Gissing had two very real links to the world of Hill and discriminate philanthropy, both of them figures who embodied the active, public New Woman, and both connected to the core network of fifteen or so people at the heart of the C.O.S. Edith Sichel had at the age of 23 joined the Metropolitan Association for the Befriending of Young Servants founded by Janey Nassau Senior. A sister of the novelist Tom Hughes, Senior belonged to the Christian Socialist circle around F.D. Maurice’s Working Men’s College with whom Octavia Hill allied herself. Senior’s organization worked to save vulnerable women before they fell by assigning runaway girls menial jobs in middle-class homes. Clearly of a philanthropic bent, Sichel had tried in an 1888 article to claim Gissing as a fellow traveller, much to his chagrin (Sichel, 1888). Writing to Sichel, Gissing insisted that he was interested in such questions purely as themes for his fiction. He asserted ‘the philanthropic movements of the day are nothing to me save as artistic material’ and that ‘my books can never be practically useful’ (Coustillas, 1987, pp. 16f.). Ultimately, even she admitted that his novels were too pessimistic to advocate any programmes for change, for his working-class roughs seemed impervious to improvement.
The same year as Sichel and Gissing’s correspondence, the social worker Clara Collet took up residency in the East End and began her work assisting Charles Booth in his monumental survey, Life and Labour of the People of London. As an affiliate of the university settlement Toynbee Hall, a District Secretary of the C.O.S., and a participant in various reform-minded clubs, Collet was fully integrated into the philanthropic vanguard, and this familiarity would ground her later critiques of that community. One such critique is Collet’s essay, ‘The Philosophy of Thrift’, published in the Charity Organization Review in 1895. Gissing knew of this article as a work in progress, writing to Collet: ‘I wonder how you have got on with your uncongenial essay?’ (Mattheisen et. al., vol.5, p.282). This is a double-entendre, as the writing of the essay was a burden on Collet, but also ‘uncongenial’ to her colleagues in the C.O.S. As the editors of Gissing’s Collected Letters claim, ‘Although Clara Collet was connected with the C.O.S. for more than twenty years, she seems to have been uneasy with that institution’s emphasis on self-help’ (p.283). Gissing himself had no direct business with the C.O.S., and therefore his correspondence with Collet is an important source for our knowledge of how his views on the C.O.S. and its philanthropic project changed over time.

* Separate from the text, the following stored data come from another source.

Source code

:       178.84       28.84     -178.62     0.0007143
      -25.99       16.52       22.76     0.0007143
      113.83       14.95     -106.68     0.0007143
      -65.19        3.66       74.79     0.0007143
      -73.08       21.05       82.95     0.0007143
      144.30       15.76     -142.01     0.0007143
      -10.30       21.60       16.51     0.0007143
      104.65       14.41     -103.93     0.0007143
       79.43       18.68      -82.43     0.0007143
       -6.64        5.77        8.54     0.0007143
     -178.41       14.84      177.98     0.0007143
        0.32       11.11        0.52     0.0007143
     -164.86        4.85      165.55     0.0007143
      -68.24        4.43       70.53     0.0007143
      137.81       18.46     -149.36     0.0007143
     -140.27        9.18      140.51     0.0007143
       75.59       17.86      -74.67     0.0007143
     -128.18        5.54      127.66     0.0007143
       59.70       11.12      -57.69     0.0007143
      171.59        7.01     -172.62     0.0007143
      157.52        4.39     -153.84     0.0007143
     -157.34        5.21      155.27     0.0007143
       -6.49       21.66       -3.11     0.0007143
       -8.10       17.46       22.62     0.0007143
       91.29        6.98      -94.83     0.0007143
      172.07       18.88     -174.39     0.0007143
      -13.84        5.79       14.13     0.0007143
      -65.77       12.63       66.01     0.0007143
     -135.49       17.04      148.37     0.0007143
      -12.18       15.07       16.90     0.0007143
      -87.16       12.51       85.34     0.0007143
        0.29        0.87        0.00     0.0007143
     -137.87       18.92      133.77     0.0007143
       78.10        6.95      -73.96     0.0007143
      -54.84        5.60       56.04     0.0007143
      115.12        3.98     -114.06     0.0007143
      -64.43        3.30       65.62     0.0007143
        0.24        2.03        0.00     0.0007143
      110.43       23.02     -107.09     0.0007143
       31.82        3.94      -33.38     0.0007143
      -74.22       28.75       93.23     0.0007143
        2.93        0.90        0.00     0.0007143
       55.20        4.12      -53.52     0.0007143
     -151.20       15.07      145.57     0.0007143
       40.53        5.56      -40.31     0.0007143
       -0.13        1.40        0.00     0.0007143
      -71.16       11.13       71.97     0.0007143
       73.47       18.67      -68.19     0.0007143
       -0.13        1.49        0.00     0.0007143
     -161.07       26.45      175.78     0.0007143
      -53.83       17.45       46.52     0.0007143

As Deborah McDonald’s recent biography of Clara Collet attests, Collet’s friendship was extremely significant to Gissing (McDonald, 2004). Their relationship centred on his domestic difficulties and her efforts to relieve them, and Gissing showed little interest in Collet’s social investigations. Yet Collet was a conduit through which Gissing could observe clashes in philanthropic theory and practice. She occasionally sent Gissing her published work (Mattheisen et al., vol. 5, pp.118, 140-141; vol.6, pp.4, 60; vol.7, pp.16, 409). Alternately Gissing wrote to Collet for information on social reform groups he wanted to document in his novels such as the anti-smoking lobby and women’s journalism schools (vol.8, p.107; vol.5, p.188). It is true that Gissing’s questions about Collet’s economic writings are brief and most often occur at the end of his letters as a polite gesture. Their correspondence contains little if any developed dialogue about her charitable or sociological work. At the same time, it is worthwhile to recall that many of Gissing’s letters were destroyed by Collet.

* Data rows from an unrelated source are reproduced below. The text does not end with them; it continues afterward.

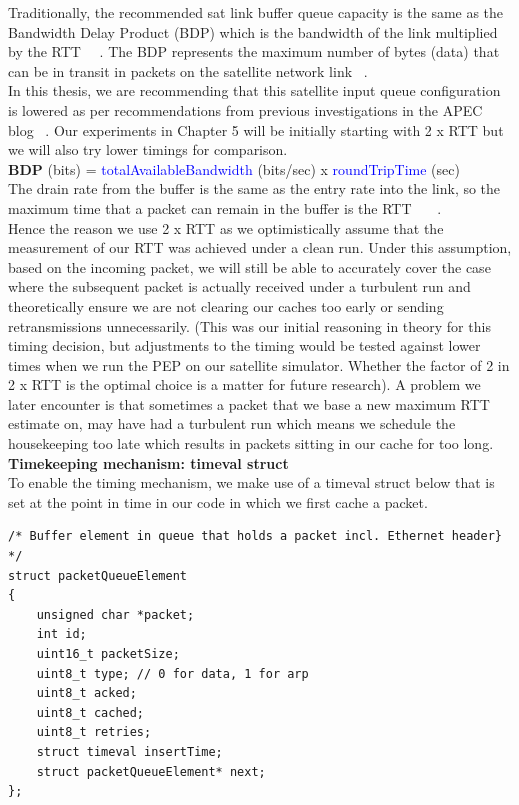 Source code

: Traditionally, the recommended sat link buffer queue capacity is the same as the Bandwidth Delay Product (BDP) which is the bandwidth of the link multiplied by the RTT ~\cite{20}~\cite{21}. The BDP represents the maximum number of bytes (data) that can be in transit in packets on the satellite network link ~\cite{14}.\\

In this thesis, we are recommending that this satellite input queue configuration is lowered as per recommendations from previous investigations in the APEC blog ~\cite{20}. Our experiments in Chapter 5 will be initially starting with 2 x RTT but we will also try lower timings for comparison.\\


\textbf{BDP} (bits) = \textcolor{blue}{totalAvailableBandwidth} (bits/sec) x \textcolor{blue}{roundTripTime} (sec) \\


The drain rate from the buffer is the same as the entry rate into the link, so the maximum time that a packet can remain in the buffer is the RTT ~\cite{4}~\cite{5}~\cite{20}.\\

Hence the reason we use 2 x RTT as we optimistically assume that the measurement of our RTT was achieved under a clean run. Under this assumption, based on the incoming packet, we will still be able to accurately cover the case where the subsequent packet is actually received under a turbulent run and theoretically ensure we are not clearing our caches too early or sending retransmissions unnecessarily. (This was our initial reasoning in theory for this timing decision, but adjustments to the timing would be tested against lower times when we run the PEP on our satellite simulator. Whether the factor of 2 in 2 x RTT is the optimal choice is a matter for future research). A problem we later encounter is that sometimes a packet that we base a new maximum RTT estimate on, may have had a turbulent run which means we schedule the housekeeping too late which results in packets sitting in our cache for too long. \\

\noindent \textbf{Timekeeping mechanism: timeval struct }\\
To enable the timing mechanism, we make use of a timeval struct below that is set at the point in time in our code in which we first cache a packet.  \\

\begin{lstlisting}
/* Buffer element in queue that holds a packet incl. Ethernet header} */
struct packetQueueElement
{
    unsigned char *packet;
    int id;
    uint16_t packetSize;
    uint8_t type; // 0 for data, 1 for arp
    uint8_t acked;
    uint8_t cached; 
    uint8_t retries;
    struct timeval insertTime;
    struct packetQueueElement* next;
};
\end{lstlisting}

Like many of his Victorian contemporaries, Gissing found an easy target in the figure of the philanthropic do-gooder. He identified wealthy women for whom charity was a mere star in a constellation of social climbing activities, like Lady Ogram in Our Friend the Charlatan (1901) who subsidizes a hospital to thwart her philanthropic rivals, or Sybil Carnaby in The Whirlpool (1897) who lectures on the suffering of working girls after demonstrating her maliciousness elsewhere. As John Goode noted in his 1967 analysis of The Nether World (1889), Gissing implicitly critiqued the C.O.S and its inherent paternalism through his representation of the arrogant Miss Lant, who doles out judgment more freely than she dispenses cheap soup (The Nether World, p.216). A central image of Will Warburton (1905) is Norbert Franks’ painting, ‘The Shimmer’. Franks hesitates in determining how he will represent the face of the female district visitor, leaving it for last. In keeping with Franks’ (and Gissing’s) realist credo, the protagonist advises Franks to depict the girl as ‘“sharp-nosed, thin-lipped, rather anaemic, with a universe of self-conceit in the eye”’ (p.62). I mention these instances rather than, say, Mr. Gresham’s short-term charity to Arthur Golding in Workers in the Dawn or Mr. Tollady’s more lasting generosity to him, because in this essay, I am less interested in the upper-class independent philanthropist, or the working person who shows neighbourly kindness to a sufferer in his own class. This essay is more focused on the formation of philanthropic institutions with their own C.O.S.-like principles, and Gissing’s representation of their proponents as they toe the party line.

The rhetoric of discriminate almsgiving

Octavia Hill’s essays, published in two collections, Homes of the London Poor (1875) and Our Common Land (1877), clearly capture the spirit and intention of the Charity Organisation Society. They are not dull reading, in part because Hill frequently dramatizes her points through case histories.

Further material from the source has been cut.